ABOUT THIS TASK: Among the entries below, which lines include the string "qualified"? Show each one.
+++ EXTRACTED INFORMATION +++
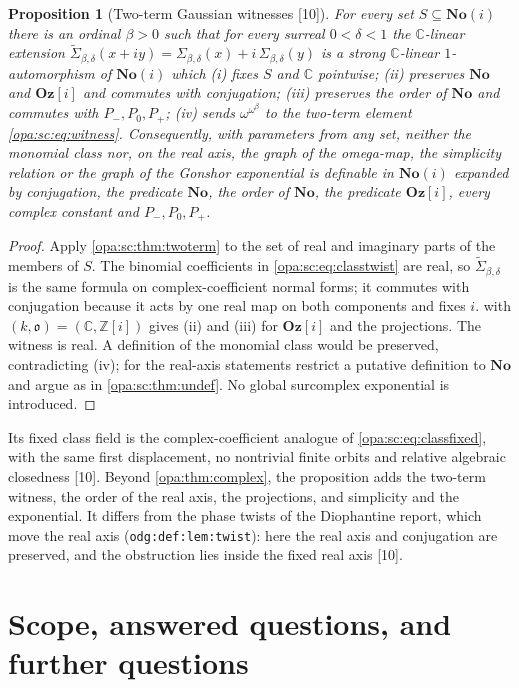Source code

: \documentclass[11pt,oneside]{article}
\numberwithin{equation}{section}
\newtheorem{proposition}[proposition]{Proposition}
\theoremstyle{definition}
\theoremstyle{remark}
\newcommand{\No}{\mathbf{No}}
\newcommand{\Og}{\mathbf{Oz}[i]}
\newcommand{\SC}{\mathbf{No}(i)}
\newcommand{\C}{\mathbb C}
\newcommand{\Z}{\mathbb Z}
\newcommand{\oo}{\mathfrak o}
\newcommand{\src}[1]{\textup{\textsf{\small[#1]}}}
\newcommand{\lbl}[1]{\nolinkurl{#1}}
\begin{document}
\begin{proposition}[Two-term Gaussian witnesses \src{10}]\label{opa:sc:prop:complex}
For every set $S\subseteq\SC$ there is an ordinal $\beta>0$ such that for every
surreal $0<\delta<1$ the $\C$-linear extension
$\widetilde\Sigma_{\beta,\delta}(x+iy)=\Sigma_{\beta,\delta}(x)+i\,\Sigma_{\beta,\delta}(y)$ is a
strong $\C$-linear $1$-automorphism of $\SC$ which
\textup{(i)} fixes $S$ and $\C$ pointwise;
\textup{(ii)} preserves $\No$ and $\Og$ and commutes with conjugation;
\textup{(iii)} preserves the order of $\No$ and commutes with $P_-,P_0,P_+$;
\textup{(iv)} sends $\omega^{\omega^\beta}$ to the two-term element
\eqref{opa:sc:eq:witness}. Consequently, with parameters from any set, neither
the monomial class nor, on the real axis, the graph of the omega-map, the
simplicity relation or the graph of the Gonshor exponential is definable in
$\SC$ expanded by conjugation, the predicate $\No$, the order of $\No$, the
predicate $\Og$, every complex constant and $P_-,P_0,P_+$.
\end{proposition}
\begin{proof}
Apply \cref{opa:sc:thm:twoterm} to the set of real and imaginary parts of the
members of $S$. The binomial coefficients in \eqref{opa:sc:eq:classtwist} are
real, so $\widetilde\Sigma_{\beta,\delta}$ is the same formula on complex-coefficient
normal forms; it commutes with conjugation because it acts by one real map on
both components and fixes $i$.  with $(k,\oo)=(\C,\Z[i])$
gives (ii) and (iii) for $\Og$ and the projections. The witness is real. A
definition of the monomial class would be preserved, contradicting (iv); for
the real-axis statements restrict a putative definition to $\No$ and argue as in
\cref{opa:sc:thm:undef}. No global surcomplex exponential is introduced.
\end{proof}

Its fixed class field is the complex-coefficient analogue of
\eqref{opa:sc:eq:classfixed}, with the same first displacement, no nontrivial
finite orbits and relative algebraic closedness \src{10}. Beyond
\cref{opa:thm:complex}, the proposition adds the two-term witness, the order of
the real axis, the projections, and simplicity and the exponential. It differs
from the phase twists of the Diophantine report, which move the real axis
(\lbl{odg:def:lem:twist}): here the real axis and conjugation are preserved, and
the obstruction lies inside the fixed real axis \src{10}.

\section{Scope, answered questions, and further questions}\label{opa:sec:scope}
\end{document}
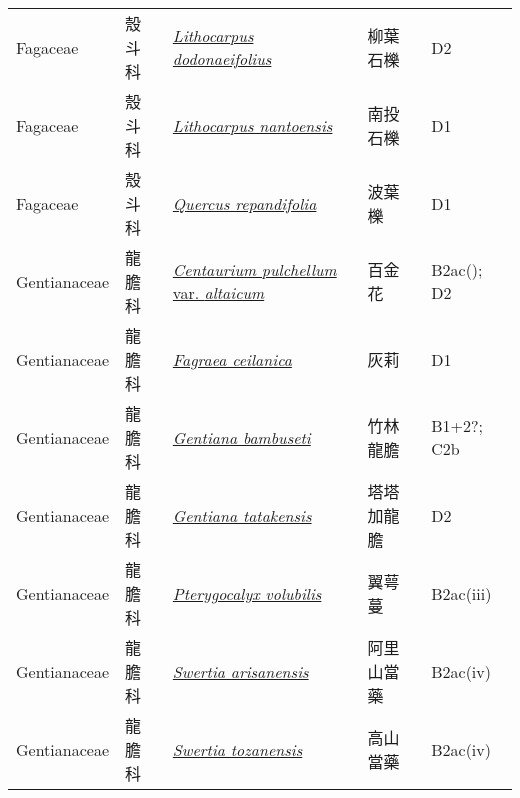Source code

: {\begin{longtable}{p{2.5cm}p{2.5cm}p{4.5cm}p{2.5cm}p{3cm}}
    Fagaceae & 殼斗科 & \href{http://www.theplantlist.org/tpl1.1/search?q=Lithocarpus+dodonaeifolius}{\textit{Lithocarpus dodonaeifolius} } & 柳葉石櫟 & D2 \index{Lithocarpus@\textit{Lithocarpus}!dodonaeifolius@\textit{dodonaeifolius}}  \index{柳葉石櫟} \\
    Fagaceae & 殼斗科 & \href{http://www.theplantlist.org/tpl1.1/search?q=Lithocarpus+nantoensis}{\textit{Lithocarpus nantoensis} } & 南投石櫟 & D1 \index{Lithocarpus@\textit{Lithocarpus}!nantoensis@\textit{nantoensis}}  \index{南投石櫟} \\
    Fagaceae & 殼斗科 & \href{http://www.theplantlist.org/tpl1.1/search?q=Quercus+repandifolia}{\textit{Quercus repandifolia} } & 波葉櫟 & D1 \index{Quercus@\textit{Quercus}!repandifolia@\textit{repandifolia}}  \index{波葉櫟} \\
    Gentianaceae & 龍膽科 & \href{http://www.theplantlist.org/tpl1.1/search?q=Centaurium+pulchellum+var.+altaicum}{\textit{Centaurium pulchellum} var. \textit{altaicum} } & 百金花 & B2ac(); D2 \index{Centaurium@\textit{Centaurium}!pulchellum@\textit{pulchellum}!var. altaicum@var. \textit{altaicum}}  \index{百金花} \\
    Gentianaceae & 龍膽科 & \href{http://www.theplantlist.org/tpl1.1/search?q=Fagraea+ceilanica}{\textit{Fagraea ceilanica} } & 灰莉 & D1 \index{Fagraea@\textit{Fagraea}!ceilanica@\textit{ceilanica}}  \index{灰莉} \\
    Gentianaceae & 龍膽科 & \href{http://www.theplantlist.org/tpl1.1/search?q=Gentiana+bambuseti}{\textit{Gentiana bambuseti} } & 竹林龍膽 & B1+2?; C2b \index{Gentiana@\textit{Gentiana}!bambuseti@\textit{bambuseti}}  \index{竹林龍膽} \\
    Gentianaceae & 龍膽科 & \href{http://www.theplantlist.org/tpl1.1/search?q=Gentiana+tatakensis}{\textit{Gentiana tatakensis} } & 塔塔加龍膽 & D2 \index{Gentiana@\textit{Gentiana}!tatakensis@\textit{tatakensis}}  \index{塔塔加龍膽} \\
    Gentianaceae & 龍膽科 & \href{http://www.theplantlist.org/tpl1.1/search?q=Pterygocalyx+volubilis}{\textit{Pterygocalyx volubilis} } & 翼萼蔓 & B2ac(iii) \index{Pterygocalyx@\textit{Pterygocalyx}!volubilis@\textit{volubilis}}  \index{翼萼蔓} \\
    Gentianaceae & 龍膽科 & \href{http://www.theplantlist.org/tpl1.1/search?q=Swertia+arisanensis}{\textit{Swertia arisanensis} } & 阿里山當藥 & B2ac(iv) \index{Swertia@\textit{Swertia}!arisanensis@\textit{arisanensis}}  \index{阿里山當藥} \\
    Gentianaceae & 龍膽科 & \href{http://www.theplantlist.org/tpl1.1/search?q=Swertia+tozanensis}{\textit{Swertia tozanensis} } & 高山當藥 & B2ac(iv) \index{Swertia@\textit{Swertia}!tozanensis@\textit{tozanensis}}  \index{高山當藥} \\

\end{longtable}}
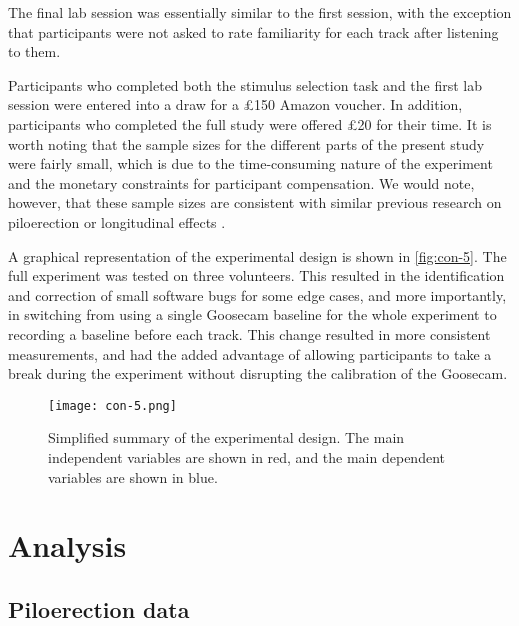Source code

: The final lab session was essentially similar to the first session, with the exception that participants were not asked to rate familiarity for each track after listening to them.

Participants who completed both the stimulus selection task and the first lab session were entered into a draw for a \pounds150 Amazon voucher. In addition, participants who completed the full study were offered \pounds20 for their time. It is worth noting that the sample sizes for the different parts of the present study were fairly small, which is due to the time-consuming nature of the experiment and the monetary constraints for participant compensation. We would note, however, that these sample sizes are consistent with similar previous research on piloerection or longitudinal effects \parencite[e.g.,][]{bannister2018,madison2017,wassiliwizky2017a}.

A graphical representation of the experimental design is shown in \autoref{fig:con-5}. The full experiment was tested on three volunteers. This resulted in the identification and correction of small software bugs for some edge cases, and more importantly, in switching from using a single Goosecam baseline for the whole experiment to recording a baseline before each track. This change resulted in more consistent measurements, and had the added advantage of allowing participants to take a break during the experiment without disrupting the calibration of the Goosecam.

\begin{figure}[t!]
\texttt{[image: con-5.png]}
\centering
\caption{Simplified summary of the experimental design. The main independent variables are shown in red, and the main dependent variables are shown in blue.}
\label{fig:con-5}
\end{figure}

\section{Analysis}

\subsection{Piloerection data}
+++
+++ EXTRACTED INFORMATION +++
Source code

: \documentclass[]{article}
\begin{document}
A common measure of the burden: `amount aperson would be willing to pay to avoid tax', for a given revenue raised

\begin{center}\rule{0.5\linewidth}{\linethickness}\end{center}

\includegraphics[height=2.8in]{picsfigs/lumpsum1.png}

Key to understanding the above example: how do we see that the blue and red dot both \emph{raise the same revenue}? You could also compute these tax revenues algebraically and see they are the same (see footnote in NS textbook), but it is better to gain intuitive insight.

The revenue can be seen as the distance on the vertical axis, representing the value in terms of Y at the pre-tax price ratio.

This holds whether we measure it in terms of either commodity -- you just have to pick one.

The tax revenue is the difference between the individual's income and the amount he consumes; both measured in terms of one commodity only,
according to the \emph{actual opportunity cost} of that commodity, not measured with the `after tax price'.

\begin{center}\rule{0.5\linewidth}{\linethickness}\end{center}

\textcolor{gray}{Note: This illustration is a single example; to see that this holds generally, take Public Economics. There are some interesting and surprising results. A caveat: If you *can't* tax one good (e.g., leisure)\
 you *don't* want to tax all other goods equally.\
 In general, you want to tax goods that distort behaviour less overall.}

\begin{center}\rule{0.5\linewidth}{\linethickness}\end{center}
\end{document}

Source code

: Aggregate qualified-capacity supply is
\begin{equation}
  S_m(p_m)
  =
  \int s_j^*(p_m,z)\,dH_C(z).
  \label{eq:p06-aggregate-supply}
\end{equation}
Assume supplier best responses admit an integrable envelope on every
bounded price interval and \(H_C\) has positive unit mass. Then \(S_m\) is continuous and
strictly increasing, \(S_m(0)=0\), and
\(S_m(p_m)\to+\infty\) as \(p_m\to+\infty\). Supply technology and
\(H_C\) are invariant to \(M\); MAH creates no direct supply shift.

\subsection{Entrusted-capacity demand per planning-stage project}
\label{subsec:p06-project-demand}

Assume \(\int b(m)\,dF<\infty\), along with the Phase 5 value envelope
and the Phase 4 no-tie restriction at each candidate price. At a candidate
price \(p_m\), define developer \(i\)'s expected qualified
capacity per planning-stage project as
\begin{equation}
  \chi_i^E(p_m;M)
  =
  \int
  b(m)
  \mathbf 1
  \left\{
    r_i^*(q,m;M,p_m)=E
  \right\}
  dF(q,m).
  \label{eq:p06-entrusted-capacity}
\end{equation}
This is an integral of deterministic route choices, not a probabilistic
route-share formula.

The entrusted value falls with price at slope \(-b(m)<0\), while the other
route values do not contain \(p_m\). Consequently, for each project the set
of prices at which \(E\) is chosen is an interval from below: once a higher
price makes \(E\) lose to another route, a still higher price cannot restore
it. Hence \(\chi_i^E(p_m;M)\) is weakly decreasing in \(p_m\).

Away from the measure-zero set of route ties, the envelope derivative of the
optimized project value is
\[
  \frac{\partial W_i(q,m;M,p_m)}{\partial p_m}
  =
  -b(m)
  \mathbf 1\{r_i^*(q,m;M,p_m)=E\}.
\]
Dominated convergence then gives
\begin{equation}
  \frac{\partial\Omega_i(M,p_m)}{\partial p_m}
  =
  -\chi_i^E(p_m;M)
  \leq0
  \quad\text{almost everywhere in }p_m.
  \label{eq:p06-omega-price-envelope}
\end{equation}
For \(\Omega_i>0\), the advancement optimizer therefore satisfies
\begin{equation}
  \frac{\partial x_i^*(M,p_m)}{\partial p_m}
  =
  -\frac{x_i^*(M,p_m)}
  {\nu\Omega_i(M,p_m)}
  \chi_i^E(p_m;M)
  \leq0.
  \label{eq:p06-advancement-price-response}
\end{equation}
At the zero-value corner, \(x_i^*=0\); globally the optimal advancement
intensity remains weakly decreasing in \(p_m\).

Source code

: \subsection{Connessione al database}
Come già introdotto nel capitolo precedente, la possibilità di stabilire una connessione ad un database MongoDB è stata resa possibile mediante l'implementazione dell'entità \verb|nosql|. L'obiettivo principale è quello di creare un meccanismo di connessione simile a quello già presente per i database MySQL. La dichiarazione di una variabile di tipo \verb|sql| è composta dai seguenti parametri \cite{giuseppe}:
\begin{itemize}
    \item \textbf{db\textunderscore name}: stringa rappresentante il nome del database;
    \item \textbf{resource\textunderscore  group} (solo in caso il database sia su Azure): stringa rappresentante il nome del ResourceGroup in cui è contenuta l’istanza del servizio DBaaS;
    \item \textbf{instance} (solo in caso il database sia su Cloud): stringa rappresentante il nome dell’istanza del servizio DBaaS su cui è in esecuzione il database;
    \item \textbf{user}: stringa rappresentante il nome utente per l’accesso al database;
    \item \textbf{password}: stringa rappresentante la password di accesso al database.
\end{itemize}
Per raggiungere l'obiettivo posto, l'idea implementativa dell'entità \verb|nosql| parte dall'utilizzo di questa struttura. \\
+++
+++ EXTRACTED INFORMATION +++
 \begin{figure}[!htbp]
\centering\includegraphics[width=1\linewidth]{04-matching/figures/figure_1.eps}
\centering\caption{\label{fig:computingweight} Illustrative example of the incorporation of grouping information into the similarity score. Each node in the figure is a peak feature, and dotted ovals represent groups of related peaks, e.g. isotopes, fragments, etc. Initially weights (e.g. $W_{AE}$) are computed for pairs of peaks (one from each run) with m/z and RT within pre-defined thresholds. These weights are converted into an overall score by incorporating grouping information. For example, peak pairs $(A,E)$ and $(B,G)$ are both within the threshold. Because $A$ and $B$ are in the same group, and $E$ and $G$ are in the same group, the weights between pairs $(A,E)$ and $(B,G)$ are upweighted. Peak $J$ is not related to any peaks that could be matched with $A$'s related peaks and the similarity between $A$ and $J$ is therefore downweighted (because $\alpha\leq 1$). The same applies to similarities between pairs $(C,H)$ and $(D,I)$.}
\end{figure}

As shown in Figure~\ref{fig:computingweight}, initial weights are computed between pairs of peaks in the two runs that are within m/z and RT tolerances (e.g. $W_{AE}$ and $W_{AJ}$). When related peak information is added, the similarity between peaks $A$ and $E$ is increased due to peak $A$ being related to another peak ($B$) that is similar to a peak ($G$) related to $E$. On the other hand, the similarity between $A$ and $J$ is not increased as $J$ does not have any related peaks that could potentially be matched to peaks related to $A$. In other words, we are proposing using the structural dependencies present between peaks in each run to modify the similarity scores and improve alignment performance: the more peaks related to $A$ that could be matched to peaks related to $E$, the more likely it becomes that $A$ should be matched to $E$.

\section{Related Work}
+++
RESULT:
: Aggregate qualified-capacity supply is
price \(p_m\), define developer \(i\)'s expected qualified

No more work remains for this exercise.